Most home owners still believe the value of their property has increased despite concerns after the Brexit vote, but enthusiasm may be falling.
Knight Frank’s latest House Price Sentiment Index found households in ten of the 11 regions covered believed prices increased in October.
The index found 18.4% of the 1,500 households surveyed across the UK said that the value of their home had risen over the last month, while 7% said that prices had fallen. This resulted in a HPSI reading of 55.7
It is the third consecutive month that the index reading has been above 50, which suggests home owners are feeling positive.
However, the 55.7 figure is down from the 56.9 recorded in September.
Looking ahead, the index figure for those anticipating prices increasing over the next 12 months fell from 64.7 to 62.9 in October.
Some 12% of households said they expected the value of their home to fall over the next 12 months, down from the 23% seen in the month after the Brexit vote. Just 18% expect a rise in prices, still some way below the peak of 30% back in May 2014, but still above the reading of 11.2% in July.
There were some good signs for future market activity with 6% of households planning to buy a property in the next year, up from 5.8% in September.
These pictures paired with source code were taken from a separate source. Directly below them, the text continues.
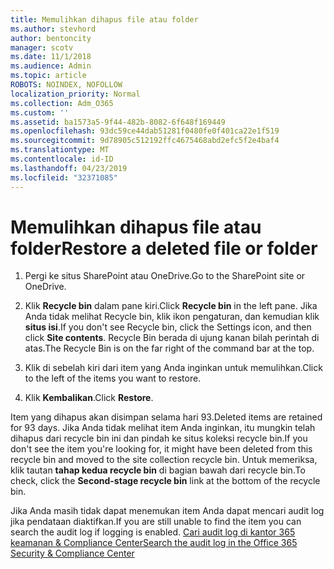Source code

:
 ```yaml
---
title: Memulihkan dihapus file atau folder
ms.author: stevhord
author: bentoncity
manager: scotv
ms.date: 11/1/2018
ms.audience: Admin
ms.topic: article
ROBOTS: NOINDEX, NOFOLLOW
localization_priority: Normal
ms.collection: Adm_O365
ms.custom: ''
ms.assetid: ba1573a5-9f44-482b-8082-6f648f169449
ms.openlocfilehash: 93dc59ce44dab51281f0480fe0f401ca22e1f519
ms.sourcegitcommit: 9d78905c512192ffc4675468abd2efc5f2e4baf4
ms.translationtype: MT
ms.contentlocale: id-ID
ms.lasthandoff: 04/23/2019
ms.locfileid: "32371085"
---
```

# <a name="restore-a-deleted-file-or-folder"></a><span data-ttu-id="a7582-102">Memulihkan dihapus file atau folder</span><span class="sxs-lookup"><span data-stu-id="a7582-102">Restore a deleted file or folder</span></span>

1. <span data-ttu-id="a7582-103">Pergi ke situs SharePoint atau OneDrive.</span><span class="sxs-lookup"><span data-stu-id="a7582-103">Go to the SharePoint site or OneDrive.</span></span>
    
2. <span data-ttu-id="a7582-104">Klik **Recycle bin** dalam pane kiri.</span><span class="sxs-lookup"><span data-stu-id="a7582-104">Click **Recycle bin** in the left pane.</span></span> <span data-ttu-id="a7582-105">Jika Anda tidak melihat Recycle bin, klik ikon pengaturan, dan kemudian klik **situs isi**.</span><span class="sxs-lookup"><span data-stu-id="a7582-105">If you don't see Recycle bin, click the Settings icon, and then click **Site contents**.</span></span> <span data-ttu-id="a7582-106">Recycle Bin berada di ujung kanan bilah perintah di atas.</span><span class="sxs-lookup"><span data-stu-id="a7582-106">The Recycle Bin is on the far right of the command bar at the top.</span></span>
    
3. <span data-ttu-id="a7582-107">Klik di sebelah kiri dari item yang Anda inginkan untuk memulihkan.</span><span class="sxs-lookup"><span data-stu-id="a7582-107">Click to the left of the items you want to restore.</span></span>
    
4. <span data-ttu-id="a7582-108">Klik **Kembalikan**.</span><span class="sxs-lookup"><span data-stu-id="a7582-108">Click **Restore**.</span></span>
    
<span data-ttu-id="a7582-109">Item yang dihapus akan disimpan selama hari 93.</span><span class="sxs-lookup"><span data-stu-id="a7582-109">Deleted items are retained for 93 days.</span></span> <span data-ttu-id="a7582-110">Jika Anda tidak melihat item Anda inginkan, itu mungkin telah dihapus dari recycle bin ini dan pindah ke situs koleksi recycle bin.</span><span class="sxs-lookup"><span data-stu-id="a7582-110">If you don't see the item you're looking for, it might have been deleted from this recycle bin and moved to the site collection recycle bin.</span></span> <span data-ttu-id="a7582-111">Untuk memeriksa, klik tautan **tahap kedua recycle bin** di bagian bawah dari recycle bin.</span><span class="sxs-lookup"><span data-stu-id="a7582-111">To check, click the **Second-stage recycle bin** link at the bottom of the recycle bin.</span></span> 
  
<span data-ttu-id="a7582-112">Jika Anda masih tidak dapat menemukan item Anda dapat mencari audit log jika pendataan diaktifkan.</span><span class="sxs-lookup"><span data-stu-id="a7582-112">If you are still unable to find the item you can search the audit log if logging is enabled.</span></span> [<span data-ttu-id="a7582-113">Cari audit log di kantor 365 keamanan &amp; Compliance Center</span><span class="sxs-lookup"><span data-stu-id="a7582-113">Search the audit log in the Office 365 Security &amp; Compliance Center</span></span>](https://support.office.com/article/0d4d0f35-390b-4518-800e-0c7ec95e946c.aspx)
  

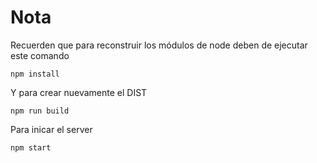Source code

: # Nota

Recuerden que para reconstruir los módulos de node deben de ejecutar este comando

```
npm install
```

Y para crear nuevamente el DIST

```
npm run build
```

Para inicar el server

```
npm start
```
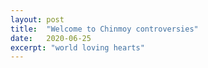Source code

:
 ```yaml
---
layout: post
title:  "Welcome to Chinmoy controversies"
date:   2020-06-25
excerpt: "world loving hearts"
---
```

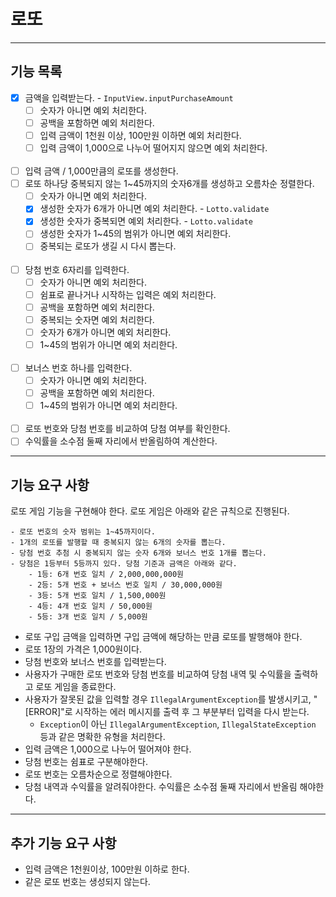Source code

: # 로또

---

## 기능 목록

- [x] 금액을 입력받는다. - `InputView.inputPurchaseAmount`
    - [ ] 숫자가 아니면 예외 처리한다.
    - [ ] 공백을 포함하면 예외 처리한다.
    - [ ] 입력 금액이 1천원 이상, 100만원 이하면 예외 처리한다.
    - [ ] 입력 금액이 1,000으로 나누어 떨어지지 않으면 예외 처리한다.
      <br><br>
- [ ] 입력 금액 / 1,000만큼의 로또를 생성한다.
- [ ] 로또 하나당 중복되지 않는 1~45까지의 숫자6개를 생성하고 오름차순 정렬한다.
    - [ ] 숫자가 아니면 예외 처리한다.
    - [x] 생성한 숫자가 6개가 아니면 예외 처리한다. - `Lotto.validate`
    - [x] 생성한 숫자가 중복되면 예외 처리한다. - `Lotto.validate`
    - [ ] 생성한 숫자가 1~45의 범위가 아니면 예외 처리한다.
    - [ ] 중복되는 로또가 생길 시 다시 뽑는다.
      <br><br>
- [ ] 당첨 번호 6자리를 입력한다.
    - [ ] 숫자가 아니면 예외 처리한다.
    - [ ] 쉼표로 끝나거나 시작하는 입력은 예외 처리한다.
    - [ ] 공백을 포함하면 예외 처리한다.
    - [ ] 중복되는 숫자면 예외 처리한다.
    - [ ] 숫자가 6개가 아니면 예외 처리한다.
    - [ ] 1~45의 범위가 아니면 예외 처리한다.
      <br><br>
- [ ] 보너스 번호 하나를 입력한다.
    - [ ] 숫자가 아니면 예외 처리한다.
    - [ ] 공백을 포함하면 예외 처리한다.
    - [ ] 1~45의 범위가 아니면 예외 처리한다.
      <br><br>
- [ ] 로또 번호와 당첨 번호를 비교하여 당첨 여부를 확인한다.
- [ ] 수익률을 소수점 둘째 자리에서 반올림하여 계산한다.

---

## 기능 요구 사항

로또 게임 기능을 구현해야 한다. 로또 게임은 아래와 같은 규칙으로 진행된다.

```
- 로또 번호의 숫자 범위는 1~45까지이다.
- 1개의 로또를 발행할 때 중복되지 않는 6개의 숫자를 뽑는다.
- 당첨 번호 추첨 시 중복되지 않는 숫자 6개와 보너스 번호 1개를 뽑는다.
- 당첨은 1등부터 5등까지 있다. 당첨 기준과 금액은 아래와 같다.
    - 1등: 6개 번호 일치 / 2,000,000,000원
    - 2등: 5개 번호 + 보너스 번호 일치 / 30,000,000원
    - 3등: 5개 번호 일치 / 1,500,000원
    - 4등: 4개 번호 일치 / 50,000원
    - 5등: 3개 번호 일치 / 5,000원
```

- 로또 구입 금액을 입력하면 구입 금액에 해당하는 만큼 로또를 발행해야 한다.
- 로또 1장의 가격은 1,000원이다.
- 당첨 번호와 보너스 번호를 입력받는다.
- 사용자가 구매한 로또 번호와 당첨 번호를 비교하여 당첨 내역 및 수익률을 출력하고 로또 게임을 종료한다.
- 사용자가 잘못된 값을 입력할 경우 `IllegalArgumentException`를 발생시키고, "[ERROR]"로 시작하는 에러 메시지를 출력 후 그 부분부터 입력을 다시 받는다.
    - `Exception`이 아닌 `IllegalArgumentException`, `IllegalStateException` 등과 같은 명확한 유형을 처리한다.
- 입력 금액은 1,000으로 나누어 떨어져야 한다.
- 당첨 번호는 쉼표로 구분해야한다.
- 로또 번호는 오름차순으로 정렬해야한다.
- 당첨 내역과 수익률을 알려줘야한다. 수익률은 소수점 둘째 자리에서 반올림 해야한다.

---

## 추가 기능 요구 사항

- 입력 금액은 1천원이상, 100만원 이하로 한다.
- 같은 로또 번호는 생성되지 않는다.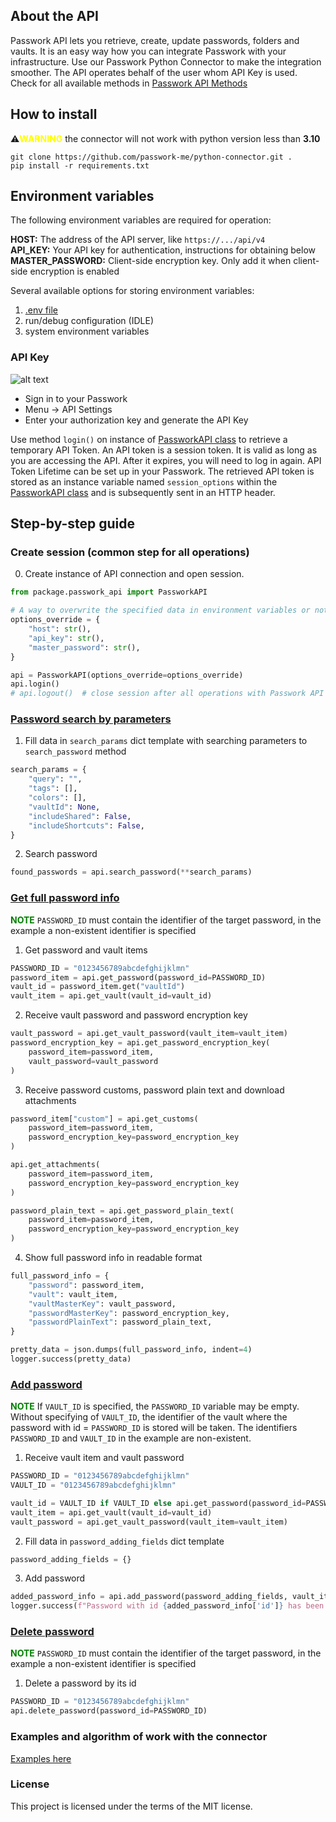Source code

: ## About the API
Passwork API lets you retrieve, create, update passwords, folders and vaults. It is an easy way how you can integrate Passwork with your infrastructure. Use our Passwork Python Connector to make the integration smoother. The API operates behalf of the user whom API Key is used.
Check for all available methods in
[Passwork API Methods](passwork/passwork_api.py)

## How to install
⚠️<b style='color:YELLOW'>WARNING</b> the connector will not work with python version less than <b>3.10</b>
```shell script
git clone https://github.com/passwork-me/python-connector.git .
pip install -r requirements.txt
```

## Environment variables
The following environment variables are required for operation:

<b>HOST:</b> The address of the API server, like `https://.../api/v4` <br>
<b>API_KEY:</b> Your API key for authentication, instructions for obtaining below <br>
<b>MASTER_PASSWORD:</b> Client-side encryption key. Only add it when client-side encryption is enabled <br>

Several available options for storing environment variables: <br>
1) [.env file](./.env)
2) run/debug configuration (IDLE)
3) system environment variables

### API Key

![alt text](passwork/passwork.png)

- Sign in to your Passwork
- Menu → API Settings
- Enter your authorization key and generate the API Key

Use method `login()` on instance of [PassworkAPI class](passwork/passwork_api.py) to retrieve a temporary API Token.
An API token is a session token. It is valid as long as you are accessing the API. After it expires, you will need to log in again.
API Token Lifetime can be set up in your Passwork.
The retrieved API token is stored as an instance variable named `session_options` within the [PassworkAPI class](passwork/passwork_api.py) and is subsequently sent in an HTTP header.

## Step-by-step guide

### Create session (common step for all operations)
0. Create instance of API connection and open session.

```python
from package.passwork_api import PassworkAPI

# A way to overwrite the specified data in environment variables or not use environment variables at all
options_override = {
    "host": str(),
    "api_key": str(),
    "master_password": str(),
}

api = PassworkAPI(options_override=options_override)
api.login()
# api.logout()  # close session after all operations with Passwork API
```

### [Password search by parameters](passwork/examples/search_password.py)

1. Fill data in `search_params` dict template with searching parameters to `search_password` method

```python
search_params = {
    "query": "",
    "tags": [],
    "colors": [],
    "vaultId": None,
    "includeShared": False,
    "includeShortcuts": False,
}
```

2. Search password

```python
found_passwords = api.search_password(**search_params)
```


### [Get full password info](passwork/examples/get_password.py)
<b style='color:green'>NOTE</b> `PASSWORD_ID` must contain the identifier of the target password, in the example a non-existent identifier is specified
1. Get password and vault items
```python
PASSWORD_ID = "0123456789abcdefghijklmn"
password_item = api.get_password(password_id=PASSWORD_ID)
vault_id = password_item.get("vaultId")
vault_item = api.get_vault(vault_id=vault_id)
```

2. Receive vault password and password encryption key

```python
vault_password = api.get_vault_password(vault_item=vault_item)
password_encryption_key = api.get_password_encryption_key(
    password_item=password_item,
    vault_password=vault_password
)
```

3. Receive password customs, password plain text and download attachments 

```python
password_item["custom"] = api.get_customs(
    password_item=password_item,
    password_encryption_key=password_encryption_key
)

api.get_attachments(
    password_item=password_item,
    password_encryption_key=password_encryption_key
)

password_plain_text = api.get_password_plain_text(
    password_item=password_item,
    password_encryption_key=password_encryption_key
)
```

4. Show full password info in readable format

```python
full_password_info = {
    "password": password_item,
    "vault": vault_item,
    "vaultMasterKey": vault_password,
    "passwordMasterKey": password_encryption_key,
    "passwordPlainText": password_plain_text,
}

pretty_data = json.dumps(full_password_info, indent=4)
logger.success(pretty_data)
```

### [Add password](passwork/examples/add_password.py)
<b style='color:green'>NOTE</b> If `VAULT_ID` is specified, the `PASSWORD_ID` variable may be empty.
Without specifying of `VAULT_ID`, the identifier of the vault where the password with id = `PASSWORD_ID` is stored will be taken. 
The identifiers `PASSWORD_ID` and `VAULT_ID` in the example are non-existent.

1. Receive vault item and vault password
```python
PASSWORD_ID = "0123456789abcdefghijklmn"
VAULT_ID = "0123456789abcdefghijklmn"

vault_id = VAULT_ID if VAULT_ID else api.get_password(password_id=PASSWORD_ID)["vaultId"]
vault_item = api.get_vault(vault_id=vault_id)
vault_password = api.get_vault_password(vault_item=vault_item)
```

2. Fill data in `password_adding_fields` dict template
```python
password_adding_fields = {}
```

3. Add password
```python
added_password_info = api.add_password(password_adding_fields, vault_item, vault_password)
logger.success(f"Password with id {added_password_info['id']} has been added")
```

### [Delete password](passwork/examples/delete_password.py)
<b style='color:green'>NOTE</b> `PASSWORD_ID` must contain the identifier of the target password, in the example a non-existent identifier is specified

1. Delete a password by its id
```python
PASSWORD_ID = "0123456789abcdefghijklmn"
api.delete_password(password_id=PASSWORD_ID)
```

### Examples and algorithm of work with the connector
[Examples here](passwork/examples)


### License
This project is licensed under the terms of the MIT license.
On a slightly longer-term basis, some 13% of households said they were planning to buy in the next two years. This figure rises to 24.5% for those looking to buy at some point within the next five years.
Tim Moore, senior economist at IHS Markit, which helps compile the research, said: “The key message from October’s survey data is that UK housing market sentiment has recovered strongly this autumn from the post-referendum jitters seen during the summer.
“There were signs of resilience across all UK regions, with households in the south of England most confident that property values will rise over the next 12 months.
“Lower interest rates and stable mortgage availability have acted as shock absorbers for household sentiment in recent months.
“However, expectations for house price growth are softer than in the first half of 2016, suggesting that affordability constraints and Brexit uncertainty are still putting the brakes on price momentum.”